- Materials provided:
+--
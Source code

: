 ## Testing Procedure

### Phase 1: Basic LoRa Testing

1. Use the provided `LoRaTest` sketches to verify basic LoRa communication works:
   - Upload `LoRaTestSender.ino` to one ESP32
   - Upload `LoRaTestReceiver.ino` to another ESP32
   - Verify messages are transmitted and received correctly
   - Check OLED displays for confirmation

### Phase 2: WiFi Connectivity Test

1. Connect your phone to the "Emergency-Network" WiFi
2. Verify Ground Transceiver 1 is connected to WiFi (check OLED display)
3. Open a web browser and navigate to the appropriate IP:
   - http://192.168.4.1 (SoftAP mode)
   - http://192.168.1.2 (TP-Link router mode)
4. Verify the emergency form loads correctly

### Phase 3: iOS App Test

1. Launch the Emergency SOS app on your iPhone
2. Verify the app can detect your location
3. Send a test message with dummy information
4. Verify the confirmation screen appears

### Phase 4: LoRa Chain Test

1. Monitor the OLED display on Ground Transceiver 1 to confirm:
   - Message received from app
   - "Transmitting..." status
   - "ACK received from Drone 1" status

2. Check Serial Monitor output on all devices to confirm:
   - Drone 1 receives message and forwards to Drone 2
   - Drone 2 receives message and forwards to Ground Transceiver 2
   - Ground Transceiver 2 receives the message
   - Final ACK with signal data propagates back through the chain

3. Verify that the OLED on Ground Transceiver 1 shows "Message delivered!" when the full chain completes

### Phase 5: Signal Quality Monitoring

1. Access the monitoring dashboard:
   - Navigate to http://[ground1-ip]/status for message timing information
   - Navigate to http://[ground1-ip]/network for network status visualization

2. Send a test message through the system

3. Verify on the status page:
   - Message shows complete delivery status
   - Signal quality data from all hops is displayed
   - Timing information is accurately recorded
+--
For this exercise, output exactly the lines above from the line with "- Drone 1 receives" to the line with "- Signal quality", counting both, and leave out the rest.

   - Drone 1 receives message and forwards to Drone 2
   - Drone 2 receives message and forwards to Ground Transceiver 2
   - Ground Transceiver 2 receives the message
   - Final ACK with signal data propagates back through the chain

3. Verify that the OLED on Ground Transceiver 1 shows "Message delivered!" when the full chain completes

### Phase 5: Signal Quality Monitoring

1. Access the monitoring dashboard:
   - Navigate to http://[ground1-ip]/status for message timing information
   - Navigate to http://[ground1-ip]/network for network status visualization

2. Send a test message through the system

3. Verify on the status page:
   - Message shows complete delivery status
   - Signal quality data from all hops is displayed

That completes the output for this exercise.